Requirement:
Look through the entries below. Say how many lines include "that", with nothing added.

Material for this exercise Start Marker

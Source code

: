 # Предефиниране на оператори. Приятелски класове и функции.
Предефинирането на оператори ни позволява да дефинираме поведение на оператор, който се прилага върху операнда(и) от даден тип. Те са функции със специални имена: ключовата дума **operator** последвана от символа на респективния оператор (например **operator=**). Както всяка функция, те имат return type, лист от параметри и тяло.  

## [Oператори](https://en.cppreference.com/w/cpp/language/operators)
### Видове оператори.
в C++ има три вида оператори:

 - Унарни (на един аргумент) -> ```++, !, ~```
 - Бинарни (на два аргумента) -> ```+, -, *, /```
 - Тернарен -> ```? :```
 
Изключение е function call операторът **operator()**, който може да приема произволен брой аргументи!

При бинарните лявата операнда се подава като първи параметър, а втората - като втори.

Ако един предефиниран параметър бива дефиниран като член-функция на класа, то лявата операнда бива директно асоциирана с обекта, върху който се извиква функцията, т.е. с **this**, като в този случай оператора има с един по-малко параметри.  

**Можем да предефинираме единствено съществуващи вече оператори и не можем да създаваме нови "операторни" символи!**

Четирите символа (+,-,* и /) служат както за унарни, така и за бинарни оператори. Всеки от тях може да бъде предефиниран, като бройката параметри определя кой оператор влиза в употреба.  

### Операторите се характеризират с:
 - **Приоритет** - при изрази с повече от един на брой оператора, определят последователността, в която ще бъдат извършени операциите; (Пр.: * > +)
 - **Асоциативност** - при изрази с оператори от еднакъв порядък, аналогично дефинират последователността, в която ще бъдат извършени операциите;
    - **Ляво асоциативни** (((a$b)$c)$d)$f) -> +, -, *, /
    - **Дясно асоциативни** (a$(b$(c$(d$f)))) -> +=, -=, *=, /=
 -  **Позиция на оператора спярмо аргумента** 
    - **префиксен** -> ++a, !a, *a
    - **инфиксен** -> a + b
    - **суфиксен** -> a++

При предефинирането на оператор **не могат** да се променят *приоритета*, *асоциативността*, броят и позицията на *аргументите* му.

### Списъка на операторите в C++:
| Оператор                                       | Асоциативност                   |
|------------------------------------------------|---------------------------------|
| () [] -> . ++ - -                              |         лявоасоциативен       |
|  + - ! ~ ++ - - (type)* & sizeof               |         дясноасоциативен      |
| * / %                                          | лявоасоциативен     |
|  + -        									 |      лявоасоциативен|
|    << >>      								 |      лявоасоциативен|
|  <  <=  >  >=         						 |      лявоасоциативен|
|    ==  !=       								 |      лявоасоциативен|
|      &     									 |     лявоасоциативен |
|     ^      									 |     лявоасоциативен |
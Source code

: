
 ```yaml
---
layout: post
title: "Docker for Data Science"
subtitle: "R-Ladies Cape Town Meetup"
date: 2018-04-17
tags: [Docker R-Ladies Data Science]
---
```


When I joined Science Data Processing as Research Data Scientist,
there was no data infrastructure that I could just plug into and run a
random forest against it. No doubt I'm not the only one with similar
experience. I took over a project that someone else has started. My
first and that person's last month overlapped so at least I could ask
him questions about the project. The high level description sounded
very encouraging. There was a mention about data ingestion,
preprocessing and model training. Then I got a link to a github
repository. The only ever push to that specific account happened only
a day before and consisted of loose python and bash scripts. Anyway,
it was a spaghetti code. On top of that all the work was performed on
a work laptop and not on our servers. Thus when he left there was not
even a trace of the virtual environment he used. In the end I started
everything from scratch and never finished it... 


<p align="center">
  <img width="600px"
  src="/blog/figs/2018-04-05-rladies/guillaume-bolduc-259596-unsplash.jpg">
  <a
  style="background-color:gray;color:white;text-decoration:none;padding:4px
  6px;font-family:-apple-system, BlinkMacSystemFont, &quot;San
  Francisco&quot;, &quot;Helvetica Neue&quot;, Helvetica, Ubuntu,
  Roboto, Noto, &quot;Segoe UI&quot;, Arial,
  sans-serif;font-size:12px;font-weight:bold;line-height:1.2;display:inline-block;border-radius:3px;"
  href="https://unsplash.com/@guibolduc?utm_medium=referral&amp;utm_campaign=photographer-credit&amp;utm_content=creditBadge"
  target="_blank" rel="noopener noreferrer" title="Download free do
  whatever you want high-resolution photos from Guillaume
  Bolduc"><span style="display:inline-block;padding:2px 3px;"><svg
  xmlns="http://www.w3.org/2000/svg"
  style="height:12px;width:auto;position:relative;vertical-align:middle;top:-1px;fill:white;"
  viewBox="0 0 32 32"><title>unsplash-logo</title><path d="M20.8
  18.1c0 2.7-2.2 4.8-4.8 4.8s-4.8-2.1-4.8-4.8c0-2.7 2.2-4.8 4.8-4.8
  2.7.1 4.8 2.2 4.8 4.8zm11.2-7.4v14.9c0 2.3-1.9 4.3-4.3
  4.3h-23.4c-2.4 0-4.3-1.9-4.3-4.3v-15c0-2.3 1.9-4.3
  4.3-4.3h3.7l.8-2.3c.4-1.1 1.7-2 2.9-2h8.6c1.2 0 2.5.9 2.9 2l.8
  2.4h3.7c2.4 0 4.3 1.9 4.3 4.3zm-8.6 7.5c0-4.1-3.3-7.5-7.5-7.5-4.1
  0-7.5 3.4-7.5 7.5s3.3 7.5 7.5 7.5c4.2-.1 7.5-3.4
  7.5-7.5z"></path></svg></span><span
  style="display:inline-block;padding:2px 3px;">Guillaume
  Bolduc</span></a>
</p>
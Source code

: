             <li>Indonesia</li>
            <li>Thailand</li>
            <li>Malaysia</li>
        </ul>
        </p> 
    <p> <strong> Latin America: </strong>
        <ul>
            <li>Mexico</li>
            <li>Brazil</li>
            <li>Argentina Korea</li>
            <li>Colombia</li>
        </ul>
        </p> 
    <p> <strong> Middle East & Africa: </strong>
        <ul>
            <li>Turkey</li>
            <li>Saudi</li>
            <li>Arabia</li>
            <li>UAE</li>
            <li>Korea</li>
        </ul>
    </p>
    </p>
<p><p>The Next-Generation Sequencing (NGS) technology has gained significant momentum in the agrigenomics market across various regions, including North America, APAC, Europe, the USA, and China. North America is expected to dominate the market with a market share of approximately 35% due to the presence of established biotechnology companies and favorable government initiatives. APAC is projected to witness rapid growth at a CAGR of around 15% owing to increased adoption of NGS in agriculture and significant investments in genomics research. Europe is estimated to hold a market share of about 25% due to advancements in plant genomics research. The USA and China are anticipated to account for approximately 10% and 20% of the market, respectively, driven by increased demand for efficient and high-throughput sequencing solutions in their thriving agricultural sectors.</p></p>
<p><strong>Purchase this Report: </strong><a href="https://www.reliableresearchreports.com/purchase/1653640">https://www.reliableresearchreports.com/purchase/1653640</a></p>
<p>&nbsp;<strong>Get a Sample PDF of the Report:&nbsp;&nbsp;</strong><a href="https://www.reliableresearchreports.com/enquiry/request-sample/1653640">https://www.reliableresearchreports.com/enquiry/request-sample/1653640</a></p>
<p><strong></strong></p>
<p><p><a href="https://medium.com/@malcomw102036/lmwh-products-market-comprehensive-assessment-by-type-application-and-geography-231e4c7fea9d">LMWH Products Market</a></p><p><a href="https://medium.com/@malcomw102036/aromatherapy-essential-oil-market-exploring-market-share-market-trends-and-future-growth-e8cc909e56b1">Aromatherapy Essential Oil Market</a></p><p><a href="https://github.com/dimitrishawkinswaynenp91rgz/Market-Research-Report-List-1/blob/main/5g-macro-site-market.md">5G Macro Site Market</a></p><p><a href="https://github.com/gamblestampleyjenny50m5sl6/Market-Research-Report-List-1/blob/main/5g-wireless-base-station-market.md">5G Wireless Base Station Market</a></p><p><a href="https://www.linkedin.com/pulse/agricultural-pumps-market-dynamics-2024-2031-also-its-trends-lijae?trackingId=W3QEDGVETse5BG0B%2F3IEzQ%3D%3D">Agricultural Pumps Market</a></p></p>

Material for this exercise End Marker

Exercise result:
5